- _WHAT IS EXPECTED_
Only one stretch of the listing below is wanted. Give it again exactly, from the line with "- Key is a unique object identifier." through the line with "- *Key is the".

- _PROVIDED INFORMATION_
=======

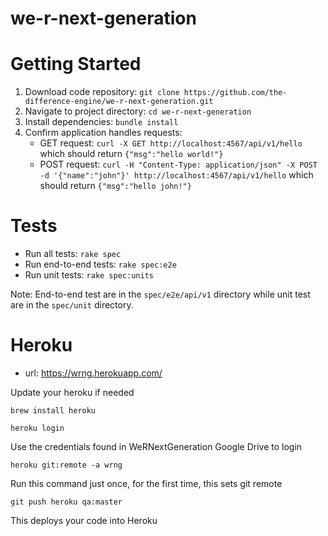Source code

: # we-r-next-generation

# Getting Started

1. Download code repository:
`git clone https://github.com/the-difference-engine/we-r-next-generation.git`
2. Navigate to project directory:
`cd we-r-next-generation`
3. Install dependencies:
`bundle install`
4. Confirm application handles requests:
	* GET request:
	`curl -X GET http://localhost:4567/api/v1/hello` which should return `{"msg":"hello world!"}`
	* POST request:
	`curl -H "Content-Type: application/json" -X POST -d '{"name":"john"}' http://localhost:4567/api/v1/hello` which should return `{"msg":"hello john!"}`

# Tests

* Run all tests:
`rake spec`
* Run end-to-end tests:
`rake spec:e2e`
* Run unit tests:
`rake spec:units`

Note: End-to-end test are in the `spec/e2e/api/v1` directory while unit test are in the `spec/unit` directory.

# Heroku 
- url: https://wrng.herokuapp.com/

Update your heroku if needed

`brew install heroku`

`heroku login`

Use the credentials found in WeRNextGeneration Google Drive to login

`heroku git:remote -a wrng`

Run this command just once, for the first time, this sets git remote


`git push heroku qa:master`

This deploys your code into Heroku
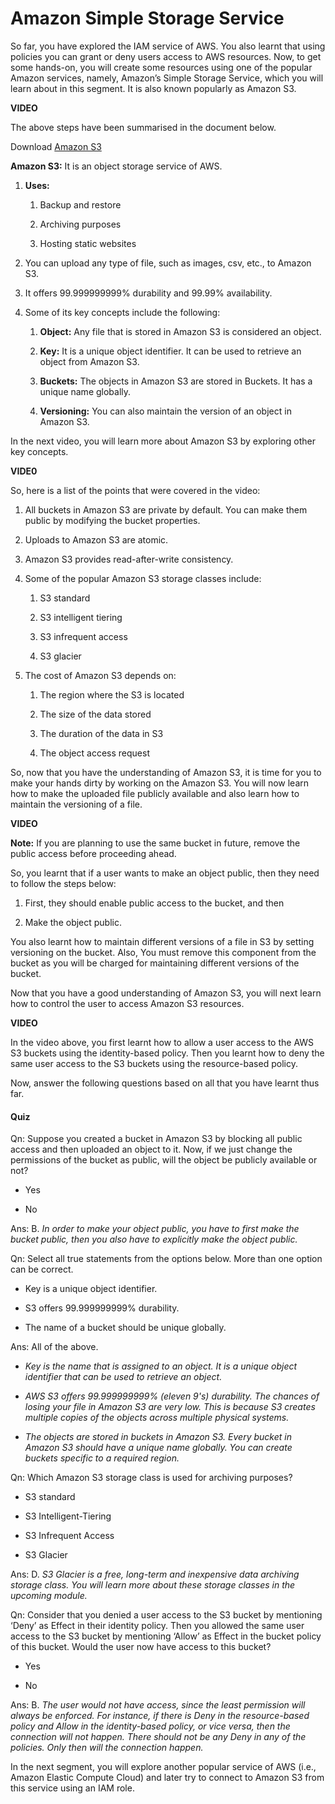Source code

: # Amazon Simple Storage Service

So far, you have explored the IAM service of AWS. You also learnt that using policies you can grant or deny users access to AWS resources. Now, to get some hands-on, you will create some resources using one of the popular Amazon services, namely, Amazon’s Simple Storage Service, which you will learn about in this segment. It is also known popularly as Amazon S3.

**VIDEO**

The above steps have been summarised in the document below.

Download [Amazon S3](S3.pdf)

**Amazon S3:** It is an object storage service of AWS.

1. **Uses:**

    1. Backup and restore

    2. Archiving purposes

    3. Hosting static websites

2. You can upload any type of file, such as images, csv, etc., to Amazon S3.

3. It offers 99.999999999% durability and 99.99% availability.

4. Some of its key concepts include the following:

    1. **Object:** Any file that is stored in Amazon S3 is considered an object.

    2. **Key:** It is a unique object identifier. It can be used to retrieve an object from Amazon S3.

    3. **Buckets:** The objects in Amazon S3 are stored in Buckets. It has a unique name globally.

    4. **Versioning:** You can also maintain the version of an object in Amazon S3.

In the next video, you will learn more about Amazon S3 by exploring other key concepts.

**VIDE0**

So, here is a list of the points that were covered in the video:

1. All buckets in Amazon S3 are private by default. You can make them public by modifying the bucket properties.

2. Uploads to Amazon S3 are atomic.

3. Amazon S3 provides read-after-write consistency.

4. Some of the popular Amazon S3 storage classes include:

    1. S3 standard

    2. S3 intelligent tiering

    3. S3 infrequent access

    4. S3 glacier

5. The cost of Amazon S3 depends on:

    1. The region where the S3 is located

    2. The size of the data stored

    3. The duration of the data in S3

    4. The object access request

So, now that you have the understanding of Amazon S3, it is time for you to make your hands dirty by working on the Amazon S3. You will now learn how to make the uploaded file publicly available and also learn how to maintain the versioning of a file.

**VIDEO**

**Note:** If you are planning to use the same bucket in future, remove the public access before proceeding ahead.

So, you learnt that if a user wants to make an object public, then they need to follow the steps below:

1. First, they should enable public access to the bucket, and then

2. Make the object public.

You also learnt how to maintain different versions of a file in S3 by setting versioning on the bucket. Also, You must remove this component from the bucket as you will be charged for maintaining different versions of the bucket.

Now that you have a good understanding of Amazon S3, you will next learn how to control the user to access Amazon S3 resources.

**VIDEO**

In the video above, you first learnt how to allow a user access to the AWS S3 buckets using the identity-based policy. Then you learnt how to deny the same user access to the S3 buckets using the resource-based policy.

Now, answer the following questions based on all that you have learnt thus far.

#### Quiz

Qn: Suppose you created a bucket in Amazon S3 by blocking all public access and then uploaded an object to it. Now, if we just change the permissions of the bucket as public, will the object be publicly available or not?

- Yes

- No

Ans: B. *In order to make your object public, you have to first make the bucket public, then you also have to explicitly make the object public.*

Qn: Select all true statements from the options below. More than one option can be correct.

- Key is a unique object identifier.

- S3 offers 99.999999999% durability.

- The name of a bucket should be unique globally.

Ans: All of the above.

- *Key is the name that is assigned to an object. It is a unique object identifier that can be used to retrieve an object.*

- *AWS S3 offers 99.999999999% (eleven 9's) durability. The chances of losing your file in Amazon S3 are very low. This is because S3 creates multiple copies of the objects across multiple physical systems.*

- *The objects are stored in buckets in Amazon S3. Every bucket in Amazon S3 should have a unique name globally. You can create buckets specific to a required region.*

Qn: Which Amazon S3 storage class is used for archiving purposes?

- S3 standard

- S3 Intelligent-Tiering

- S3 Infrequent Access

- S3 Glacier

Ans: D. *S3 Glacier is a free, long-term and inexpensive data archiving storage class. You will learn more about these storage classes in the upcoming module.*

Qn: Consider that you denied a user access to the S3 bucket by mentioning ‘Deny’ as Effect in their identity policy. Then you allowed the same user access to the S3 bucket by mentioning ‘Allow’ as Effect in the bucket policy of this bucket. Would the user now have access to this bucket?

- Yes

- No

Ans: B. *The user would not have access, since the least permission will always be enforced. For instance, if there is Deny in the resource-based policy and Allow in the identity-based policy, or vice versa, then the connection will not happen. There should not be any Deny in any of the policies. Only then will the connection happen.*

In the next segment, you will explore another popular service of AWS (i.e., Amazon Elastic Compute Cloud) and later try to connect to Amazon S3 from this service using an IAM role.
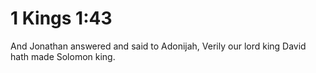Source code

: # 1 Kings 1:43

And Jonathan answered and said to Adonijah, Verily our lord king David hath made Solomon king.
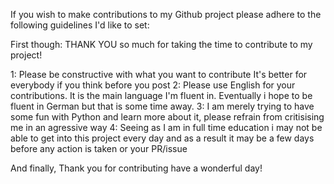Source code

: If you wish to make contributions to my Github project please adhere to the following guidelines I'd like to set:

First though: THANK YOU so much for taking the time to contribute to my project!

1: Please be constructive with what you want to contribute It's better for everybody if you think before you post
2: Please use English for your contributions. It is the main language I'm fluent in. Eventually i hope to be fluent in German but that is some time away.
3: I am merely trying to have some fun with Python and learn more about it, please refrain from critisising me in an agressive way
4: Seeing as I am in full time education i may not be able to get into this project every day and as a result it may be a few days before any action is taken or your PR/issue

And finally, Thank you for contributing have a wonderful day!
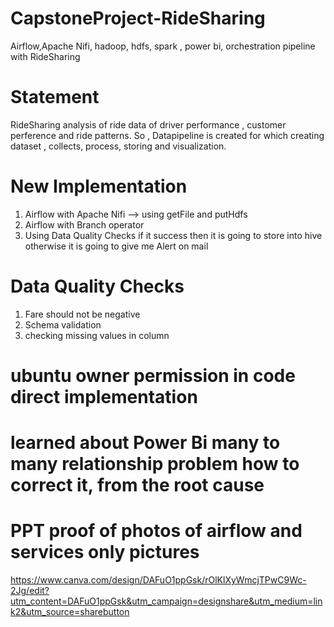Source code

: # CapstoneProject-RideSharing

Airflow,Apache Nifi,  hadoop, hdfs, spark , power bi, orchestration pipeline with RideSharing 

# Statement
RideSharing analysis of ride data  of driver performance , customer perference and ride patterns. 
So , Datapipeline is created for which creating dataset , collects, process, storing and visualization.

# New Implementation

1. Airflow with Apache Nifi --> using getFile and putHdfs
2. Airflow with Branch operator
3. Using Data Quality Checks if it success then it is going to store into hive otherwise it is going to give me Alert on mail

# Data Quality Checks

1. Fare should not be negative
2. Schema validation
3. checking missing values in column

# ubuntu owner permission in code direct implementation
# learned about Power Bi many to many relationship problem how to correct it, from the root cause

# PPT proof of photos of airflow and services only pictures 
https://www.canva.com/design/DAFuO1ppGsk/rOlKlXyWmcjTPwC9Wc-2Jg/edit?utm_content=DAFuO1ppGsk&utm_campaign=designshare&utm_medium=link2&utm_source=sharebutton
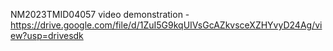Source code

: NM2023TMID04057
video demonstration -https://drive.google.com/file/d/1ZuI5G9kqUIVsGcAZkvsceXZHYvyD24Ag/view?usp=drivesdk
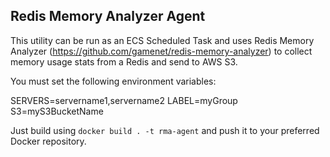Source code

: Redis Memory Analyzer Agent
---
This utility can be run as an ECS Scheduled Task and uses Redis Memory Analyzer (https://github.com/gamenet/redis-memory-analyzer) 
to collect memory usage stats from a Redis and send to AWS S3.  

You must set the following environment variables:

SERVERS=servername1,servername2
LABEL=myGroup
S3=myS3BucketName

Just build using `docker build . -t rma-agent` and push it to your preferred Docker repository.

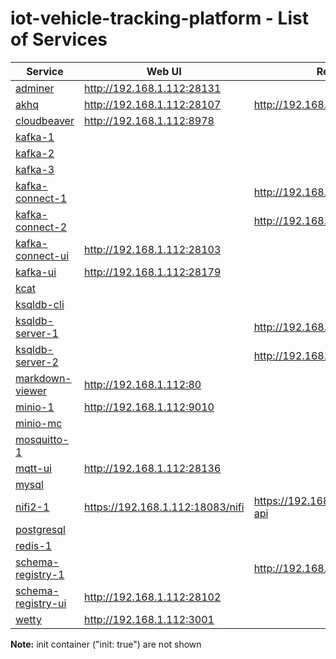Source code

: # iot-vehicle-tracking-platform - List of Services

| Service | Web UI | Rest API 
|-------------- |------|------------
|[adminer](./documentation/services/adminer )|<http://192.168.1.112:28131>|
|[akhq](./documentation/services/akhq )|<http://192.168.1.112:28107>|<http://192.168.1.112:28107/api>
|[cloudbeaver](./documentation/services/cloudbeaver )|<http://192.168.1.112:8978>|
|[kafka-1](./documentation/services/kafka )||
|[kafka-2](./documentation/services/kafka )||
|[kafka-3](./documentation/services/kafka )||
|[kafka-connect-1](./documentation/services/kafka-connect )||<http://192.168.1.112:8083>
|[kafka-connect-2](./documentation/services/kafka-connect )||<http://192.168.1.112:8084>
|[kafka-connect-ui](./documentation/services/kafka-connect-ui )|<http://192.168.1.112:28103>|
|[kafka-ui](./documentation/services/kafka-ui )|<http://192.168.1.112:28179>|
|[kcat](./documentation/services/kcat )||
|[ksqldb-cli](./documentation/services/ksqldb-cli )||
|[ksqldb-server-1](./documentation/services/ksqldb )||<http://192.168.1.112:8088>
|[ksqldb-server-2](./documentation/services/ksqldb )||<http://192.168.1.112:8089>
|[markdown-viewer](./documentation/services/markdown-viewer )|<http://192.168.1.112:80>|
|[minio-1](./documentation/services/minio )|<http://192.168.1.112:9010>|
|[minio-mc](./documentation/services/minio )||
|[mosquitto-1](./documentation/services/mosquitto )||
|[mqtt-ui](./documentation/services/hivemq-ui )|<http://192.168.1.112:28136>|
|[mysql](./documentation/services/mysql )||
|[nifi2-1](./documentation/services/nifi )|<https://192.168.1.112:18083/nifi>|<https://192.168.1.112:18083/nifi-api>
|[postgresql](./documentation/services/postgresql )||
|[redis-1](./documentation/services/redis )||
|[schema-registry-1](./documentation/services/schema-registry )||<http://192.168.1.112:8081>
|[schema-registry-ui](./documentation/services/schema-registry-ui )|<http://192.168.1.112:28102>|
|[wetty](./documentation/services/wetty )|<http://192.168.1.112:3001>||

**Note:** init container ("init: true") are not shown
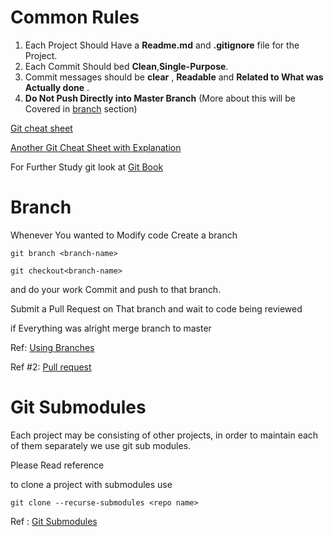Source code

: # Common Rules

1. Each Project Should Have a **Readme.md** and **.gitignore** file for the Project.
2. Each Commit Should bed **Clean**,**Single-Purpose**. 
3. Commit messages should be **clear** , **Readable** and **Related to What was Actually done** .
4. **Do Not Push Directly into Master Branch** (More about this will be Covered in [branch](#Branch) section)



[Git cheat sheet](https://education.github.com/git-cheat-sheet-education.pdf)

[Another Git Cheat Sheet with Explanation](https://www.jrebel.com/blog/git-cheat-sheet)

For Further Study git look at [Git Book](https://git-scm.com/book/en/v2/Getting-Started-About-Version-Control)

# Branch



Whenever You wanted to Modify code Create a branch

`git branch <branch-name>`

`git checkout<branch-name> `

and do your work Commit and push to that branch.



Submit a Pull Request on That branch and wait to code being reviewed 

if Everything was alright merge branch to master 



Ref: [Using Branches](https://www.atlassian.com/git/tutorials/using-branches)

Ref #2: [Pull request](https://www.atlassian.com/git/tutorials/making-a-pull-request)



# Git Submodules

Each project may be consisting of other projects, in order to maintain each of them separately we use git sub modules.

Please Read reference 

to clone a project with submodules use
>
	git clone --recurse-submodules <repo name>

Ref : [Git Submodules](https://git-scm.com/book/en/v2/Git-Tools-Submodules)
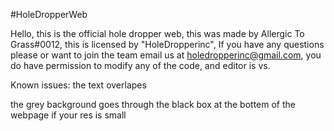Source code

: #HoleDropperWeb

Hello, this is the official hole dropper web, this was made by Allergic To Grass#0012, this is licensed by "HoleDropperinc", If you have any questions please or want to join the team email us at holedropperinc@gmail.com, you do have permission to modify any of the code, and editor is vs.


Known issues:
the text overlapes

the grey background goes through the black box at the bottem of the webpage if your res is small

=======

- _WRITTEN SOLUTION_
- Key is a unique object identifier.

- S3 offers 99.999999999% durability.

- The name of a bucket should be unique globally.

Ans: All of the above.

- *Key is the name that is assigned to an object. It is a unique object identifier that can be used to retrieve an object.*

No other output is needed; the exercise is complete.